In Jernigan’s absence and with Haloti Ngata in and out of the lineup (he missed three games), the Eagles used Bruce Hector in six games (he’s currently on the practice squad), Treyvon Hester in six games (he had been on the practice squad) and the last two weeks McGill, who got 15 snaps against the Cowboys and 30 against the Saints.

McGill, who had previously spent time with the Seahawks, Colts, Browns, Chiefs and Chargers, earned $82,941 for his two-week stay with the Eagles.

“It’s been a long journey for him,” defensive end Chris Long said of Jernigan earlier this month. “He’s very eager. He’s been patient, because that’s not something to mess around with, but at the same time, I know he wants to be back out here with us. We’ve watched him work every day and he’s ready to roll.
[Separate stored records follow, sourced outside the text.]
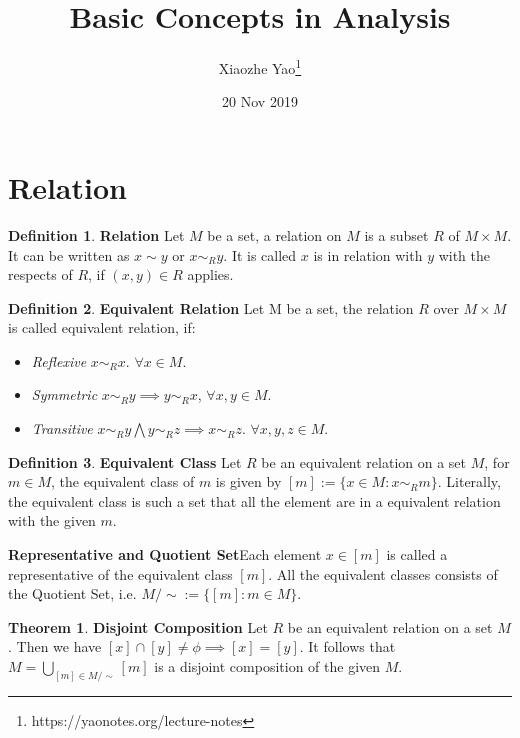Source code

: \documentclass{article}
\title{Basic Concepts in Analysis}
\author{Xiaozhe Yao\footnote{https://yaonotes.org/lecture-notes}}
\date{20 Nov 2019}
\theoremstyle{definition}
\newtheorem{defi}{Definition}[section]
\newtheorem{theorem}{Theorem}[section]
\begin{document}
\maketitle
\section{Relation}

\begin{defi}
\textbf{Relation} Let $M$ be a set, a relation on $M$ is a subset $R$ of $M \times M$. It can be written as $x \sim y$ or $x\sim_{R}y$. It is called $x$ is in relation with $y$ with the respects of $R$, if $(x,y)\in R$ applies.
\end{defi}

\begin{defi}
\textbf{Equivalent Relation} Let M be a set, the relation $R$ over $M \times M$ is called equivalent relation, if: 
\begin{itemize}
    \item \textit{Reflexive} $x \sim_R x$. $\forall x\in M$.
    \item \textit{Symmetric} $x \sim_R y \implies y \sim_R x$, $\forall x, y \in M$.
    \item \textit{Transitive} $x \sim_R y \bigwedge y \sim_R z \implies x \sim_R z$. $\forall x, y, z \in M$.
\end{itemize}
\end{defi}

\begin{defi}
\textbf{Equivalent Class} Let $R$ be an equivalent relation on a set $M$, for $m \in M$, the equivalent class of $m$ is given by $[m] := \{x \in M: x\sim_R m\}$. Literally, the equivalent class is such a set that all the element are in a equivalent relation with the given $m$.

\textbf{Representative and Quotient Set}Each element $x \in [m]$ is called a representative of the equivalent class $[m]$. All the equivalent classes consists of the Quotient Set, i.e. $M / \sim := \{[m]: m\in M\}$.

\end{defi}

\begin{theorem}
\textbf{Disjoint Composition} Let $R$ be an equivalent relation on a set $M$. Then we have $[x] \cap [y] \neq \phi \implies [x]=[y]$. It follows that $M=\bigcup_{[m]\in M/\sim}[m]$ is a disjoint composition of the given $M$.
\end{theorem}
\end{document}
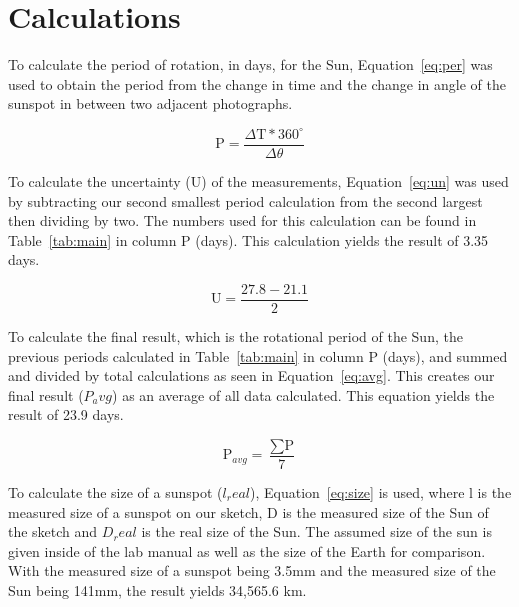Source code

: \documentclass{article}
\begin{document}

\section{Calculations}
\label{sec:calc}

To calculate the period of rotation, in days, for the Sun, Equation~\ref{eq:per} was used to obtain the period from
the change in time and the change in angle of the sunspot in between two adjacent photographs.

\begin{equation}
\label{eq:per}
\text{P} = \frac{\Delta\text{T} * 360^\circ}{\Delta\theta}
\end{equation}

To calculate the uncertainty (U) of the measurements, Equation~\ref{eq:un} was used by subtracting our second 
smallest period calculation from the second largest then dividing by two. The numbers used for this calculation
can be found in Table~\ref{tab:main} in column P (days). This calculation yields the result of 3.35 days.

\begin{equation}
\label{eq:un}
\text{U} = \frac{27.8 - 21.1}{2}
\end{equation}

To calculate the final result, which is the rotational period of the Sun, the previous periods calculated in 
Table~\ref{tab:main} in column P (days), and summed and divided by total calculations as seen in
Equation~\ref{eq:avg}. This creates our final result ($P_avg$) as an average of all data calculated. This
equation yields the result of 23.9 days.

\begin{equation}
\label{eq:avg}
\text{P}_{avg} = \frac{\sum\text{P}}{7}
\end{equation}

To calculate the size of a sunspot ($l_real$), Equation~\ref{eq:size} is used, where l is the measured size of
a sunspot on our sketch, D is the measured size of the Sun of the sketch and $D_real$ is the real size of
the Sun. The assumed size of the sun is given inside of the lab manual as well as the size of the Earth for comparison.
With the measured size of a sunspot being 3.5mm and the measured size of the Sun being 141mm, the 
result yields 34,565.6 km.
\end{document}
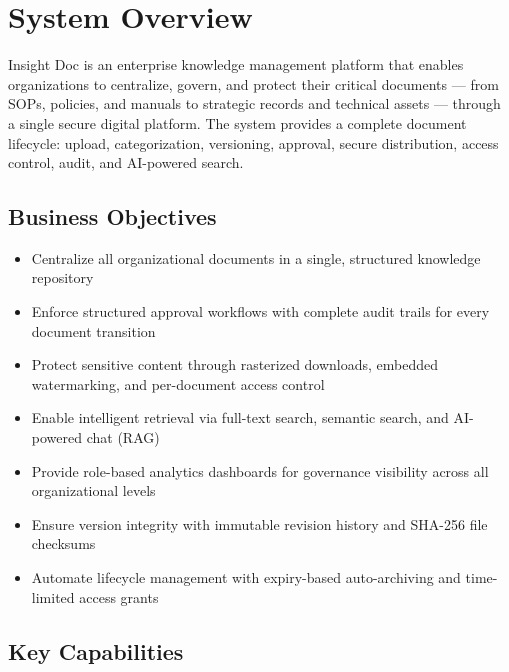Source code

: \section{System Overview}

Insight Doc is an enterprise knowledge management platform that
enables organizations to centralize, govern, and protect their
critical documents --- from SOPs, policies, and manuals to
strategic records and technical assets --- through a single
secure digital platform. The system provides a complete document
lifecycle: upload, categorization, versioning, approval, secure
distribution, access control, audit, and AI-powered search.

\subsection{Business Objectives}
\begin{itemize}[leftmargin=18pt]
  \item Centralize all organizational documents in a single,
        structured knowledge repository
  \item Enforce structured approval workflows with complete
        audit trails for every document transition
  \item Protect sensitive content through rasterized downloads,
        embedded watermarking, and per-document access control
  \item Enable intelligent retrieval via full-text search,
        semantic search, and AI-powered chat (RAG)
  \item Provide role-based analytics dashboards for governance
        visibility across all organizational levels
  \item Ensure version integrity with immutable revision history
        and SHA-256 file checksums
  \item Automate lifecycle management with expiry-based
        auto-archiving and time-limited access grants
\end{itemize}

\subsection{Key Capabilities}

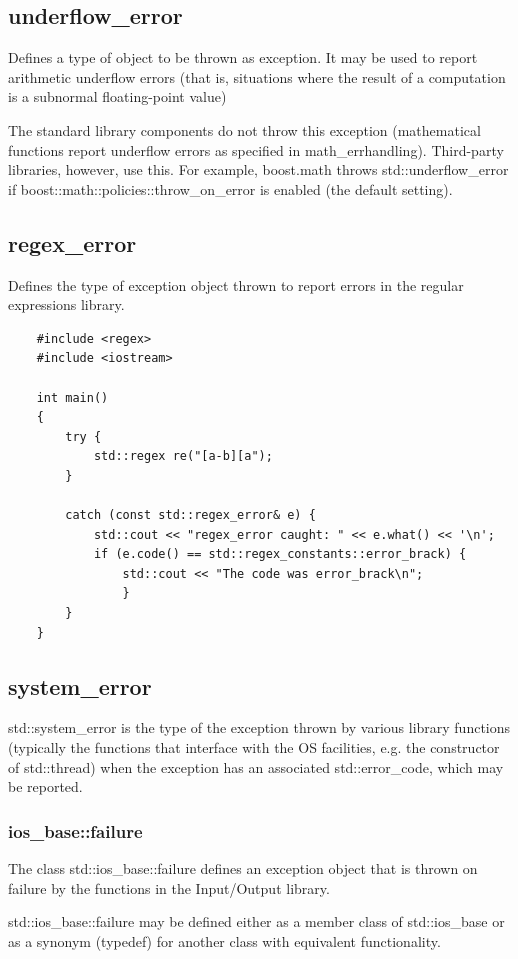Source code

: \documentclass[UTF8,a4paper,12pt]{ctexbook}
\begin{document}
		\subsection{underflow\_error}
			Defines a type of object to be thrown as exception. It may be used to report arithmetic underflow errors (that is, situations where the result of a computation is a subnormal floating-point value)
			
			The standard library components do not throw this exception (mathematical functions report underflow errors as specified in math\_errhandling). Third-party libraries, however, use this. For example, boost.math throws std::underflow\_error if boost::math::policies::throw\_on\_error is enabled (the default setting). 
		\subsection{regex\_error}
			Defines the type of exception object thrown to report errors in the regular expressions library. 
\begin{lstlisting}
	#include <regex>
	#include <iostream>
				
	int main()
	{
		try {
			std::regex re("[a-b][a");
		} 
					
		catch (const std::regex_error& e) {
			std::cout << "regex_error caught: " << e.what() << '\n';
			if (e.code() == std::regex_constants::error_brack) {
				std::cout << "The code was error_brack\n";
				}
		}
	}
\end{lstlisting}
		\subsection{system\_error}
			std::system\_error is the type of the exception thrown by various library functions (typically the functions that interface with the OS facilities, e.g. the constructor of std::thread) when the exception has an associated std::error\_code, which may be reported. 
			\subsubsection{ios\_base::failure}
				The class std::ios\_base::failure defines an exception object that is thrown on failure by the functions in the Input/Output library.
				
				std::ios\_base::failure may be defined either as a member class of std::ios\_base or as a synonym (typedef) for another class with equivalent functionality. 
				
\end{document}
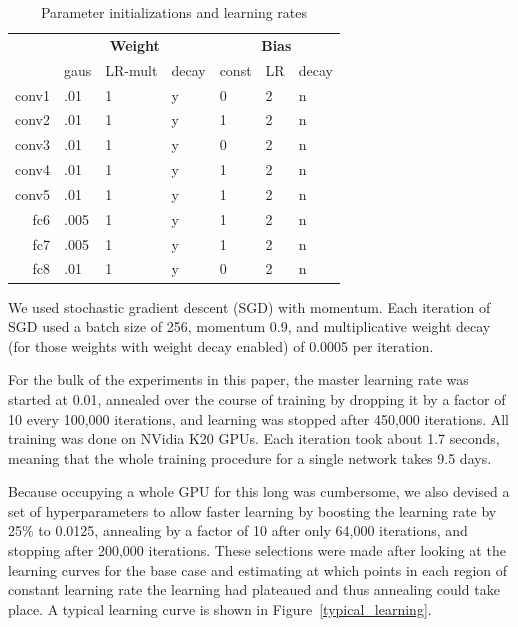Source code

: \begin{table}[t]
\caption{Parameter initializations and learning rates}
\label{tab:learning_hyperparams}
\begin{center}
\begin{tabular}{|r|l|l|l|l|l|l|}
\hline
       & \multicolumn{3}{c|}{\bf Weight}     &  \multicolumn{3}{c|}{\bf Bias}       \\
\cline{2-7}
       & gaus   & LR-mult & decay &  const  & LR  & decay \\
\hline
conv1  & .01    & 1       & y     &  0      & 2   & n     \\
conv2  & .01    & 1       & y     &  1      & 2   & n     \\
conv3  & .01    & 1       & y     &  0      & 2   & n     \\
conv4  & .01    & 1       & y     &  1      & 2   & n     \\
conv5  & .01    & 1       & y     &  1      & 2   & n     \\
fc6    & .005   & 1       & y     &  1      & 2   & n     \\
fc7    & .005   & 1       & y     &  1      & 2   & n     \\
fc8    & .01    & 1       & y     &  0      & 2   & n     \\ 
\hline
\end{tabular}
\end{center}
\end{table}

We used stochastic gradient descent (SGD) with momentum. Each iteration of SGD used a batch size of 256, momentum 0.9, and multiplicative weight decay (for those weights with weight decay enabled) of 0.0005 per iteration.

For the bulk of the experiments in this paper, the master learning rate was started at 0.01, annealed over the course of training by dropping it by a factor of 10 every 100,000 iterations, and learning was stopped after 450,000 iterations. All training was done on NVidia K20 GPUs. Each iteration took about 1.7 seconds, meaning that the whole training procedure for a single network takes 9.5 days.

Because occupying a whole GPU for this long was cumbersome, we also devised a set of hyperparameters to allow faster learning by boosting the learning rate by 25\% to 0.0125, annealing by a factor of 10 after only 64,000 iterations, and stopping after 200,000 iterations. These selections were made after looking at the learning curves for the base case and estimating at which points in each region of constant learning rate the learning had plateaued and thus annealing could take place.  A typical learning curve is shown in Figure~\ref{typical_learning}.


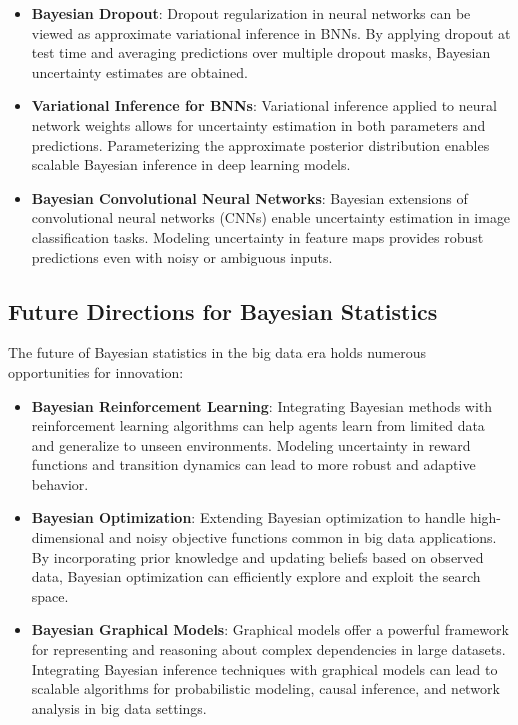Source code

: \documentclass[12pt]{book} %
\begin{document}
\begin{itemize}
    \item \textbf{Bayesian Dropout}: Dropout regularization in neural networks can be viewed as approximate variational inference in BNNs. By applying dropout at test time and averaging predictions over multiple dropout masks, Bayesian uncertainty estimates are obtained.
    
    \item \textbf{Variational Inference for BNNs}: Variational inference applied to neural network weights allows for uncertainty estimation in both parameters and predictions. Parameterizing the approximate posterior distribution enables scalable Bayesian inference in deep learning models.
    
    \item \textbf{Bayesian Convolutional Neural Networks}: Bayesian extensions of convolutional neural networks (CNNs) enable uncertainty estimation in image classification tasks. Modeling uncertainty in feature maps provides robust predictions even with noisy or ambiguous inputs.
\end{itemize}

\subsection{Future Directions for Bayesian Statistics}
The future of Bayesian statistics in the big data era holds numerous opportunities for innovation:

\begin{itemize}
    \item \textbf{Bayesian Reinforcement Learning}: Integrating Bayesian methods with reinforcement learning algorithms can help agents learn from limited data and generalize to unseen environments. Modeling uncertainty in reward functions and transition dynamics can lead to more robust and adaptive behavior.
    
    \item \textbf{Bayesian Optimization}: Extending Bayesian optimization to handle high-dimensional and noisy objective functions common in big data applications. By incorporating prior knowledge and updating beliefs based on observed data, Bayesian optimization can efficiently explore and exploit the search space.
    
    \item \textbf{Bayesian Graphical Models}: Graphical models offer a powerful framework for representing and reasoning about complex dependencies in large datasets. Integrating Bayesian inference techniques with graphical models can lead to scalable algorithms for probabilistic modeling, causal inference, and network analysis in big data settings.
\end{itemize}
\end{document}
“He’s definitely a complete player. We’re not going to expect him to come back the first game and light the world on fire. [But] he’s going to be a valuable member of the team.”

Jernigan, 26, spent his first three seasons with the Ravens before the Eagles acquired him for a 2017 third-round pick. He started 15 games last year for the Super Bowl champs. He has 15½ sacks in four seasons.